Post by Manish_Sharma »

harbans wrote:Ramayji, the world won a fine victory in WW1 and then WW2 over fascists and totalitarians. But did the victors wipe out the fascists/ fascism? No. After 60 million people killed during that period, the world did'nt care to wipe out that doctrine from the face of the planet. Innocents sufered again. Under Mao, Stalin, Yahya Khan, Pol Pot. They wiped out another 100 million amongst them after the world claimed victory.

Pakistan and China are products of the same totalitarian ideology. Pakistan wants parity with India on the nuke deal, but cries out loud when the KL Bill for aid, sermonizing civilian mandate on the military is put as a condition.

We like the WW2 victors, are more interested in achieving H&D type victory and arming ourselves to that ideal, rather than wiping the source of misery, that can be done much easier.

Identify these sources of misery and the ideology that espouses that misery. Attack that. Relentlessly. Attack that doctrine every forum. Kill it without nukes. Kill the sources that prevent us attacking ideology/ doctrine. Prevent free speech being censored to protect doctrine. Doctrines MUST be subject to criticism. That ONLY will prevent use of nuclear weapons.

Wherever shallow people want to limit free speech whether against Hindu's, Xians, Sikhs, Muslims it must be resisted. If China resists it must be resisted. Whatever way. We are failing in our doctrinal initiative.

But then whats our doctrine we want to defend anyways? Can we be clear on that? Can members on this forum have a consensus on what doctrine we seek to defend. Or what doctrine we must develop the political will to stand up completely against?

Using nuclear weapons is murdering people. Innocents too. That brings the burden of Karma of murder on who uses or authorizes the weapons use. MMS is incapable of use of such weapons. Modi maybe. All or most of our politicians will BLINK/ not use weapons even if we are hit first, whether we possess KT or MT weapons. Fact. Consensus will always be built on doctrinal defense. It must exist on that to have tooth. Even if you're armed withe MT weapons and don't possess the motivation to use them..it's lost.

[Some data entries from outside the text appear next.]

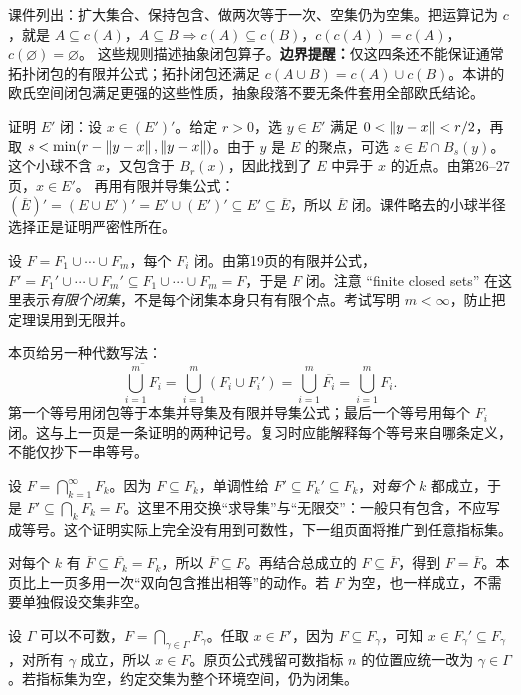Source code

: 课件列出：扩大集合、保持包含、做两次等于一次、空集仍为空集。把运算记为 $c$，就是
$A\subseteq c(A)$，$A\subseteq B\Rightarrow c(A)\subseteq c(B)$，$c(c(A))=c(A)$，$c(\varnothing)=\varnothing$。
这些规则描述抽象闭包算子。\textbf{边界提醒：}仅这四条还不能保证通常拓扑闭包的有限并公式；拓扑闭包还满足 $c(A\cup B)=c(A)\cup c(B)$。本讲的欧氏空间闭包满足更强的这些性质，抽象段落不要无条件套用全部欧氏结论。

证明 $E'$ 闭：设 $x\in(E')'$。给定 $r>0$，选 $y\in E'$ 满足 $0<\norm{y-x}<r/2$，再取
$s<\min(r-\norm{y-x},\norm{y-x})$。由于 $y$ 是 $E$ 的聚点，可选 $z\in E\cap B_s(y)$。这个小球不含 $x$，又包含于 $B_r(x)$，因此找到了 $E$ 中异于 $x$ 的近点。由第26--27页，$x\in E'$。
再用有限并导集公式：$(\overline E)'=(E\cup E')'=E'\cup(E')'\subseteq E'\subseteq\overline E$，所以 $\overline E$ 闭。课件略去的小球半径选择正是证明严密性所在。

设 $F=F_1\cup\cdots\cup F_m$，每个 $F_i$ 闭。由第19页的有限并公式，$F'=F_1'\cup\cdots\cup F_m'\subseteq F_1\cup\cdots\cup F_m=F$，于是 $F$ 闭。注意 ``finite closed sets'' 在这里表示\emph{有限个闭集}，不是每个闭集本身只有有限个点。考试写明 $m<\infty$，防止把定理误用到无限并。

本页给另一种代数写法：
\[
 \overline{\bigcup_{i=1}^m F_i}
 =\bigcup_{i=1}^m(F_i\cup F_i')
 =\bigcup_{i=1}^m\overline{F_i}
 =\bigcup_{i=1}^m F_i.
\]
第一个等号用闭包等于本集并导集及有限并导集公式；最后一个等号用每个 $F_i$ 闭。这与上一页是一条证明的两种记号。复习时应能解释每个等号来自哪条定义，不能仅抄下一串等号。

设 $F=\bigcap_{k=1}^\infty F_k$。因为 $F\subseteq F_k$，单调性给 $F'\subseteq F_k'\subseteq F_k$，对\emph{每个} $k$ 都成立，于是 $F'\subseteq\bigcap_k F_k=F$。这里不用交换``求导集''与``无限交''：一般只有包含，不应写成等号。这个证明实际上完全没有用到可数性，下一组页面将推广到任意指标集。

对每个 $k$ 有 $\overline F\subseteq\overline{F_k}=F_k$，所以 $\overline F\subseteq F$。再结合总成立的 $F\subseteq\overline F$，得到 $F=\overline F$。本页比上一页多用一次``双向包含推出相等''的动作。若 $F$ 为空，也一样成立，不需要单独假设交集非空。

设 $\Gamma$ 可以不可数，$F=\bigcap_{\gamma\in\Gamma}F_\gamma$。任取 $x\in F'$，因为 $F\subseteq F_\gamma$，可知 $x\in F_\gamma'\subseteq F_\gamma$，对所有 $\gamma$ 成立，所以 $x\in F$。原页公式残留可数指标 $n$ 的位置应统一改为 $\gamma\in\Gamma$。若指标集为空，约定交集为整个环境空间，仍为闭集。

Nukes will be used only for doctrinal domination, not small time land grabs. Small time land grabs will be deterred with even conventional forces. China's animosity with India is really not AP, it's doctrinal dominance over Asia, and hence the world. Historically it has lost. Again it's on the wrong side of history, logic, reason having backed the horse that Mao rode. See how easy it is for the devil to ridicule SDRE Gandhi and praise ruthless Mao. Yet that's where the battle lines draw clear..not on the Indo Tibetan borders.
Beautiful post Harbans, just one thing I feel that China has been moving away from its totalitarian ideology more and more. The present rulers of the country are surely not in the same league of Mao and Stalin. Even on ideological level they have not shown any fanaticism. I mean the Communist party of China has embraced the capitalism whole heartedly for the betterment of the country.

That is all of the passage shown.